:: Input records ::
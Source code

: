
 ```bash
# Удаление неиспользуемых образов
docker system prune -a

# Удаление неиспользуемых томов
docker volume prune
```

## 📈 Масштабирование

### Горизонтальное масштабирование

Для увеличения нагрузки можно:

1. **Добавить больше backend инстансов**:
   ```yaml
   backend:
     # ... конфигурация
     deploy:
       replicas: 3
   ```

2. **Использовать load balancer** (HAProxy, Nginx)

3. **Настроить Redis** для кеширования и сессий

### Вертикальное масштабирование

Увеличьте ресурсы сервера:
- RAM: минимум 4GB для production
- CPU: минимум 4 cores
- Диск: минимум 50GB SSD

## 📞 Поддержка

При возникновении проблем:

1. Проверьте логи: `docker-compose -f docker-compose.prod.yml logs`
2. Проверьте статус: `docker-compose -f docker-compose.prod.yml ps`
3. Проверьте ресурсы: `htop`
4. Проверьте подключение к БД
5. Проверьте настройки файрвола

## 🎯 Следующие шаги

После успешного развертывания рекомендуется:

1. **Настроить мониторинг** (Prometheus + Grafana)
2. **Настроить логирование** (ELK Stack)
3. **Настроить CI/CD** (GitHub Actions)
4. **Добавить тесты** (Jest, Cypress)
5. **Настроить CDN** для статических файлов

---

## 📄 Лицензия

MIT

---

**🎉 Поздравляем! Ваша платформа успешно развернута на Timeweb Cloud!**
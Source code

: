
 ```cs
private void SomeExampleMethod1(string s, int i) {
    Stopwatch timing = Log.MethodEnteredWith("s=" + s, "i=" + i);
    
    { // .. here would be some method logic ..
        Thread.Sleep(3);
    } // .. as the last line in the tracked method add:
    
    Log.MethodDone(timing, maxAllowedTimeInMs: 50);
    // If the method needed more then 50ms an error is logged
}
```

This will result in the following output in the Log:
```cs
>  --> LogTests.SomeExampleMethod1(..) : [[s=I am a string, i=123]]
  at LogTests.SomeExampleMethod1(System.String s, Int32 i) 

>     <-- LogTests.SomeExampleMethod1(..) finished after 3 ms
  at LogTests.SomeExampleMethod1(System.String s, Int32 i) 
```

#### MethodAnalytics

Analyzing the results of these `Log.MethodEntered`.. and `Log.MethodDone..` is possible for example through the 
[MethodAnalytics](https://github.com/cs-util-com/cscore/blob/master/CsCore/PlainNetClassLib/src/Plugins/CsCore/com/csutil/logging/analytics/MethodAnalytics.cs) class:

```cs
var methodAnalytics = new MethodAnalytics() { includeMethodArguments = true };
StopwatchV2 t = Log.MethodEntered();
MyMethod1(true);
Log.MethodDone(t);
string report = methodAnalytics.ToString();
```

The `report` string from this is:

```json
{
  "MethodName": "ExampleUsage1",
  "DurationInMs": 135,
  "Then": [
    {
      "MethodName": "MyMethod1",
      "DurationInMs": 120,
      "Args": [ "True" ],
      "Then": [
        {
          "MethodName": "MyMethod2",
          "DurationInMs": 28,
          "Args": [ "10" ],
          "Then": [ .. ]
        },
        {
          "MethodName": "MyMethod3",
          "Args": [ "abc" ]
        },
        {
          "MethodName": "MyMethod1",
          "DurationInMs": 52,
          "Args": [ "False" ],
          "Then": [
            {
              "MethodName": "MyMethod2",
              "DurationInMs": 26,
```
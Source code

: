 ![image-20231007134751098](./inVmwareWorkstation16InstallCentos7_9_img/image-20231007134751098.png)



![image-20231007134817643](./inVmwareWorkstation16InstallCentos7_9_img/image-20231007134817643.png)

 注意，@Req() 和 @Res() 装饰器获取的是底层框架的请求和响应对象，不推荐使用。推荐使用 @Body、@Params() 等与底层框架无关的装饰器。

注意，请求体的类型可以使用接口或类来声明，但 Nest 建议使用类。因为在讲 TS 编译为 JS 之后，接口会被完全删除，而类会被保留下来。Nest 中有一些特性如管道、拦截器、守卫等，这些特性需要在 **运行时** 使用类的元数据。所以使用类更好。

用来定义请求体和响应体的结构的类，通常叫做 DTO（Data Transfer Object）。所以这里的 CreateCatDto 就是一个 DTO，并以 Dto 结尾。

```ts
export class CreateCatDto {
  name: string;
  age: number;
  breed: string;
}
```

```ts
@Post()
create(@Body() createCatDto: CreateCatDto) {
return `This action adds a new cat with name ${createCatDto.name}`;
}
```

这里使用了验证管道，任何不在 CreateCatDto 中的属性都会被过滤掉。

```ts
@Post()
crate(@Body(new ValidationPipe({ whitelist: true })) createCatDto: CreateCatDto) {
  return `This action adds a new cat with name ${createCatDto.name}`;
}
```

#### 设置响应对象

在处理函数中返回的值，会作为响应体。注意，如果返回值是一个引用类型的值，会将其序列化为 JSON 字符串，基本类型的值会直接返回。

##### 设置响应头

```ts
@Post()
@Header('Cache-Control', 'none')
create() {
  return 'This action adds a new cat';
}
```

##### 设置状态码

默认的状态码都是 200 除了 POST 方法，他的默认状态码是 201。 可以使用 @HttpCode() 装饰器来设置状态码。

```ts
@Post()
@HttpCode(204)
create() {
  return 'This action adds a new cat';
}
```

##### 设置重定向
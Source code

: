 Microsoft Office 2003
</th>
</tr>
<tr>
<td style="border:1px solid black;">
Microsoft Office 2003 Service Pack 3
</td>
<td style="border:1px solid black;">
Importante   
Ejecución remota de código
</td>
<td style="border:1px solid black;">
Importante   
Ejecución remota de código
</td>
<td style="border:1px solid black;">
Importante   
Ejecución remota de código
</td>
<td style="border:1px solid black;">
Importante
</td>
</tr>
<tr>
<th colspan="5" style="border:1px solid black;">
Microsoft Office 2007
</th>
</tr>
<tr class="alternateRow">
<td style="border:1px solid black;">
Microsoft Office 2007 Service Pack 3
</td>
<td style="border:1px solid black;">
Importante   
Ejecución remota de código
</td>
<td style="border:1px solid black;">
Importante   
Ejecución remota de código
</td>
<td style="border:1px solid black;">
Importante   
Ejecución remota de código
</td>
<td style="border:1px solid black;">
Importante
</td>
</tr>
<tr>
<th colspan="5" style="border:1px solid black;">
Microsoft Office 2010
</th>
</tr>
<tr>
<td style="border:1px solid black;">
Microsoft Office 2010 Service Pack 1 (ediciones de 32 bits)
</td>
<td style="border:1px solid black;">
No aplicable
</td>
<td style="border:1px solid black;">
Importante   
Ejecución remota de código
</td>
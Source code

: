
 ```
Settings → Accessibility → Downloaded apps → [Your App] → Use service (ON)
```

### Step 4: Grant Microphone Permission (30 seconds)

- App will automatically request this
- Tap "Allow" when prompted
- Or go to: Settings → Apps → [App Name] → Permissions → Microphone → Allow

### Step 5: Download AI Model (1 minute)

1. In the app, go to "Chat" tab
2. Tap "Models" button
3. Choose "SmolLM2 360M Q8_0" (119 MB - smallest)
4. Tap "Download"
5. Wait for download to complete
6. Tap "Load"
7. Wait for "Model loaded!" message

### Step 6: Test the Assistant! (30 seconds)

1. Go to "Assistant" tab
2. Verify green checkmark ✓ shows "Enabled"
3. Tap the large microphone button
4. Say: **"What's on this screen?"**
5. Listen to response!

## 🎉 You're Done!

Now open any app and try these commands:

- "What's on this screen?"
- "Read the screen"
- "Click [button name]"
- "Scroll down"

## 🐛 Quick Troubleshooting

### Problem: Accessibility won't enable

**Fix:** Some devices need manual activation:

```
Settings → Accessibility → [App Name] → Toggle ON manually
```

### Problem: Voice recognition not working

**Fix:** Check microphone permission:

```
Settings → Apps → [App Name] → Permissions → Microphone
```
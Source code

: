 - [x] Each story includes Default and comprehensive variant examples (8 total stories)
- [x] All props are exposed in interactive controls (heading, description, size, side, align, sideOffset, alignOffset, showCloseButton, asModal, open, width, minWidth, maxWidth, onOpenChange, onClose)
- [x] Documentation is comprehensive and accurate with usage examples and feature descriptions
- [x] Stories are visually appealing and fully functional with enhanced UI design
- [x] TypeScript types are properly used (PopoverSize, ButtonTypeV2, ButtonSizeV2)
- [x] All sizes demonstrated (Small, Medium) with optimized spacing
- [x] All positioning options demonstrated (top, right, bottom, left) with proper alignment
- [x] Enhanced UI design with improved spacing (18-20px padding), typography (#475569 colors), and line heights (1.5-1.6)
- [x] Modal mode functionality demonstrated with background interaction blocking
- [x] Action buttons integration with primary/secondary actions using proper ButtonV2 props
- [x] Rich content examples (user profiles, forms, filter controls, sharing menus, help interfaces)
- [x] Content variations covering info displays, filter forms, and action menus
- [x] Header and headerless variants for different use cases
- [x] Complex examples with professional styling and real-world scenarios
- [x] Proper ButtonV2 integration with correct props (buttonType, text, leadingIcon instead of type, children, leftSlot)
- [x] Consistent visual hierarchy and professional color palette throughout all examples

:: Task ::
Wherever the word "LogTests" appears in the entries above, copy that whole line.

:: Answer to this exercise ::
>  --> LogTests.SomeExampleMethod1(..) : [[s=I am a string, i=123]]
  at LogTests.SomeExampleMethod1(System.String s, Int32 i) 
>     <-- LogTests.SomeExampleMethod1(..) finished after 3 ms
  at LogTests.SomeExampleMethod1(System.String s, Int32 i) 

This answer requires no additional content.